## Work instructions
Copy each line that includes the string "displayed" from the material into your answer.

## The data
--- START ---

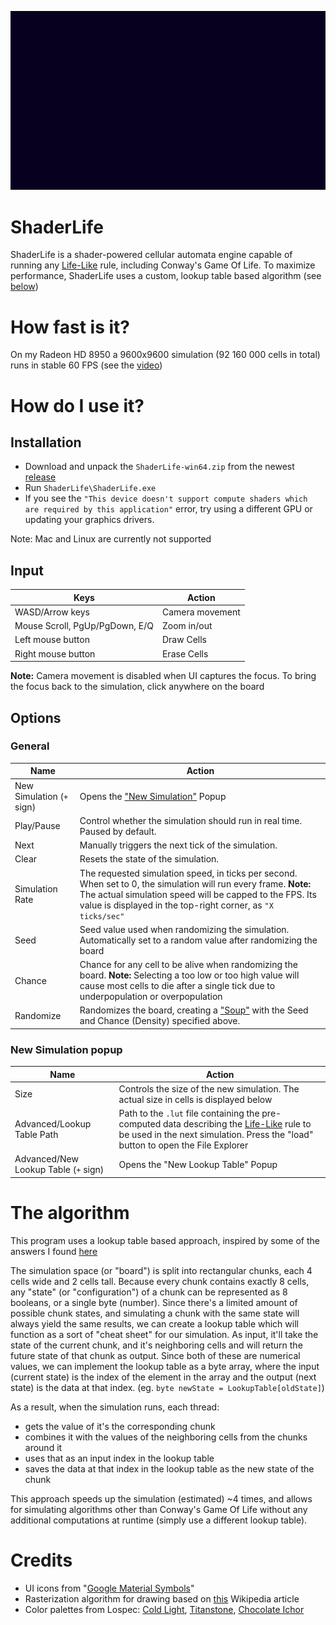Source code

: ![A GIF showcasing a Game Of Life simulation being edited while running](/Assets/Docs/Draw2.gif)

# ShaderLife
ShaderLife is a shader-powered cellular automata engine capable of running any [Life-Like](https://conwaylife.com/wiki/List_of_Life-like_rules) rule, including Conway's Game Of Life.
To maximize performance, ShaderLife uses a custom, lookup table based algorithm (see [below](#the-algorithm))

# How fast is it?
On my Radeon HD 8950 a 9600x9600 simulation (92 160 000 cells in total) runs in stable 60 FPS
(see the [video](https://www.youtube.com/watch?v=Vzda0ISLrko))

# How do I use it?
## Installation
- Download and unpack the `ShaderLife-win64.zip` from the newest [release](https://github.com/KUNGERMOoN/ShaderLife/releases/latest)
- Run `ShaderLife\ShaderLife.exe`
- If you see the `"This device doesn't support compute shaders which are required by this application"` error, try using a different GPU or updating your graphics drivers.

Note: Mac and Linux are currently not supported

## Input
| Keys | Action |
| --- | --- |
| WASD/Arrow keys | Camera movement |
| Mouse Scroll, PgUp/PgDown, E/Q | Zoom in/out |
| Left mouse button | Draw Cells |
| Right mouse button | Erase Cells |

**Note:** Camera movement is disabled when UI captures the focus. To bring the focus back to the simulation, click anywhere on the board

## Options
### General
| Name       | Action                                                                     |
| ---------- | -------------------------------------------------------------------------- |
| New Simulation (`+` sign) | Opens the ["New Simulation"](#new-simulation-popup) Popup |
| Play/Pause | Control whether the simulation should run in real time. Paused by default. |
| Next       | Manually triggers the next tick of the simulation.                         |
| Clear      | Resets the state of the simulation.                                        |
| Simulation Rate | The requested simulation speed, in ticks per second. When set to 0, the simulation will run every frame. **Note:** The actual simulation speed will be capped to the FPS. Its value is displayed in the top-right corner, as `"X ticks/sec"` |
| Seed       | Seed value used when randomizing the simulation. Automatically set to a random value after randomizing the board |
| Chance     | Chance for any cell to be alive when randomizing the board. **Note:** Selecting a too low or too high value will cause most cells to die after a single tick due to underpopulation or overpopulation |
| Randomize  | Randomizes the board, creating a ["Soup"](https://conwaylife.com/wiki/Soup) with the Seed and Chance (Density) specified above. |

### New Simulation popup
| Name       | Action                                                                     |
| ---------- | -------------------------------------------------------------------------- |
| Size | Controls the size of the new simulation. The actual size in cells is displayed below |
| Advanced/Lookup Table Path | Path to the `.lut` file containing the pre-computed data describing the [Life-Like](https://conwaylife.com/wiki/List_of_Life-like_rules) rule to be used in the next simulation. Press the "load" button to open the File Explorer |
| Advanced/New Lookup Table (`+` sign) | Opens the "New Lookup Table" Popup |

# The algorithm
This program uses a lookup table based approach, inspired by some of the answers I found [here](https://stackoverflow.com/questions/40485/optimizing-conways-game-of-life)

The simulation space (or "board") is split into rectangular chunks, each 4 cells wide and 2 cells tall. Because every chunk contains exactly 8 cells, any "state" (or "configuration") of a chunk can be represented as 8 booleans, or a single byte (number).
Since there's a limited amount of possible chunk states, and simulating a chunk with the same state will always yield the same results, we can create a lookup table which will function as a sort of "cheat sheet" for our simulation. As input, it'll take the state of the current chunk, and it's neighboring cells and will return the future state of that chunk as output. Since both of these are numerical values, we can implement the lookup table as a byte array, where the input (current state) is the index of the element in the array and the output (next state) is the data at that index. (eg. `byte newState = LookupTable[oldState]`)

As a result, when the simulation runs, each thread:
- gets the value of it's the corresponding chunk
- combines it with the values of the neighboring cells from the chunks around it
- uses that as an input index in the lookup table
- saves the data at that index in the lookup table as the new state of the chunk

This approach speeds up the simulation (estimated) ~4 times, and allows for simulating algorithms other than Conway's Game Of Life without any additional computations at runtime (simply use a different lookup table).

# Credits
- UI icons from "[Google Material Symbols](https://fonts.google.com/icons?icon.set=Material+Symbols&icon.style=Rounded&icon.query=close)"
- Rasterization algorithm for drawing based on [this](https://en.wikipedia.org/wiki/Bresenham%27s_line_algorithm#All_cases) Wikipedia article
- Color palettes from Lospec: [Cold Light](https://lospec.com/palette-list/cold-light), [Titanstone](https://lospec.com/palette-list/titanstone), [Chocolate Ichor](https://lospec.com/palette-list/chocolate-ichor)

--- END ---

## Task solution
| Simulation Rate | The requested simulation speed, in ticks per second. When set to 0, the simulation will run every frame. **Note:** The actual simulation speed will be capped to the FPS. Its value is displayed in the top-right corner, as `"X ticks/sec"` |
| Size | Controls the size of the new simulation. The actual size in cells is displayed below |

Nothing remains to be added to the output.